The St. Louis Park State Bank was formed with presumably good intentions. In 1914 Mr. Luman C. Simons of the Twin City State Bank approached the St. Louis Park Commercial Club about starting a local bank. He canvassed potential depositors and sold stock to raise the money.

The next evidence of the bank came on August 9, 1914, when a Professor Hinzerman, “leader of the St. Louis Park Bank,” addressed the Commercial Club on the subject of “what can be done for the amusement of the young people of St. Louis Park.”

The official organization of the St. Louis Park State Bank was announced in the Minneapolis Tribune on May 13, 1915, with building to commence immediately. The bank was capitalized at $20,000 with a surplus of $5,000.

Directors were:

  • Roy Quimby, President. Quimby was the president of the Mortgage Security Company of Minneapolis
  • W. Fuller, Vice President
  • A. Johnson
  • John Applequist, the local ice and coal man
  • Arthur H.H. Anderson

The bank, a Greek revival structure unlike any other in the Park, was built at the corner of Broadway and Main Street, now Walker Street and Dakota Ave. (6400 Walker Street)  Despite the names, Walker Street was the village’s main commercial street. Just east of the building, across Dakota, was the new High School, which was the first iteration of what is now Central Community Center.

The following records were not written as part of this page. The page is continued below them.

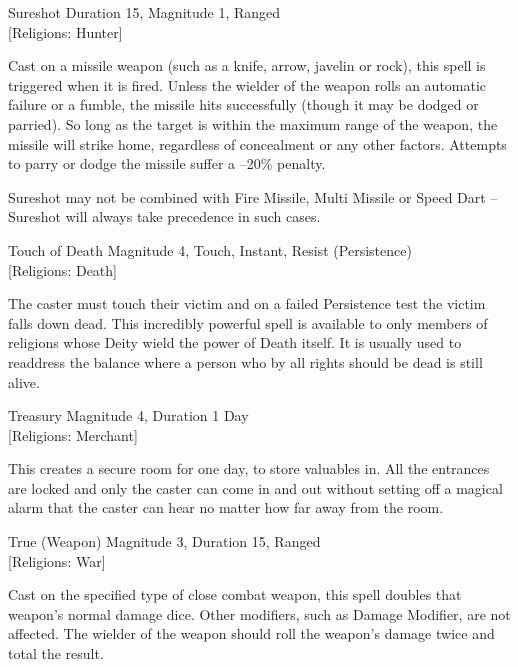 \begin{samepage}
\begin{rpg-spell}
{Sureshot}
{Duration 15, Magnitude 1, Ranged\\{[Religions: Hunter]}}

Cast on a missile weapon (such as a knife, arrow, javelin or rock), this spell is triggered when it is fired. Unless the wielder of the weapon rolls an automatic failure or a fumble, the missile hits successfully (though it may be dodged or parried). So long as the target is within the maximum range of the weapon, the missile will strike home, regardless of concealment or any other factors. Attempts to parry or dodge the missile suffer a –20\% penalty. 

Sureshot may not be combined with Fire Missile, Multi Missile or Speed Dart – Sureshot will always take precedence in such cases. 
\end{rpg-spell}
\end{samepage}

\begin{samepage}
\begin{rpg-spell}
{Touch of Death}
{Magnitude 4, Touch, Instant, Resist (Persistence)\\{[Religions: Death]}}

The caster must touch their victim and on a failed Persistence test the victim falls down dead. This incredibly powerful spell is available to only members of religions whose Deity wield the power of Death itself. It is usually used to readdress the balance where a person who by all rights should be dead is still alive. 
\end{rpg-spell}
\end{samepage}

\begin{samepage}
\begin{rpg-spell}
{Treasury}
{Magnitude 4, Duration 1 Day\\{[Religions: Merchant]}}

This creates a secure room for one day, to store valuables in. All the entrances are locked and only the caster can come in and out without setting off a magical alarm that the caster can hear no matter how far away from the room.
\end{rpg-spell}
\end{samepage}

\begin{samepage}
\begin{rpg-spell}
{True (Weapon)}
{Magnitude 3, Duration 15, Ranged\\{[Religions: War]}}

Cast on the specified type of close combat weapon, this spell doubles that weapon’s normal damage dice. Other modifiers, such as Damage Modifier, are not affected. The wielder of the weapon should roll the weapon’s damage twice and total the result.
\end{rpg-spell}
\end{samepage}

Undated but early photo donated by Fred Mutchler and improved by Steve Brown


The bank opened on August 4, 1915, with Roy R. Johnson as cashier. At opening the Tribune reported the $20,000 capitalization, but the surplus was down to $4,000.


Roy R. Johnson’s certificate for five shares of stock, dated August 5, 1915

At the same time, the Village’s Post Office moved into the rear of the building.  Mail carrier Art Blacktin was the first depositor at the bank, irking the Marshall, who wanted the honor.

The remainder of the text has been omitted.